廃ビルが崩れても、襲い来る揺れは止まなかった。
やがてその揺れが最高潮に達したとき、何かがガレキの山の中から顔を出した。それは一見すると白銀色の槍の先端のようにも見えた。しかし見る見るうちに巨大になっていくそれは、いつしか周囲の家屋よりも巨大なその全貌を表していた。巨大な円錐状のソレは甲高い作動音を響かせて高速で回転し続けていた。
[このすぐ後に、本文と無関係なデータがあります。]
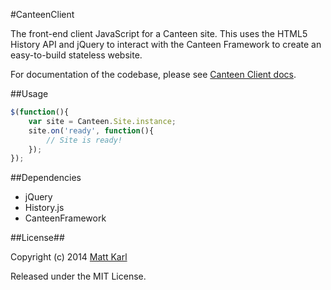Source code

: #CanteenClient

The front-end client JavaScript for a Canteen site. This uses the HTML5 History API and jQuery to interact with the Canteen Framework to create an easy-to-build stateless website.

For documentation of the codebase, please see [Canteen Client docs](http://canteen.github.io/CanteenClient/).

##Usage

```js
$(function(){
	var site = Canteen.Site.instance;
	site.on('ready', function(){
		// Site is ready!
	});
});
```

##Dependencies

+ jQuery
+ History.js
+ CanteenFramework

##License##

Copyright (c) 2014 [Matt Karl](http://github.com/bigtimebuddy)

Released under the MIT License.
それに続いてさらに巨大な何かが、大地を引き裂いて地上に出てこようとしていた。ガレキの山とその周辺の地面がメリメリとひび割れ、続いてどんどんと盛り上がっていく。とうとうその場にへたれていた警官たちは、耐え切れなくなって悲鳴を上げながら、泡を食ったように自らの足で逃げ出した。乗ってきたパトカーの一台は、とっくにガレキに潰されて使い物にならなくなっていた。唯一無事だったもう一台のパトカーも、地面を突き破って出現した巨大なクレーン車のアームのようなものでたちまちグシャリと押し潰される。
紅焔はゆっくりと後退しながら、その姿を見て憎々しげに言った。
「現れたな……化け物め!」
応えるように、地下から出現したその巨大な物体が耳障りな叫び声をそこら中に響かせた。警官たちの落としていった携帯式の電磁波探知機が、たちまちメーターの針が振り切れる形でひとりでに破壊された。
いま、悪夢の巨体が鎌首をもたげようとしていた。被った土を振り落とし、鋼のボディが冬の日差しを浴びて鈍く煌きらめいた。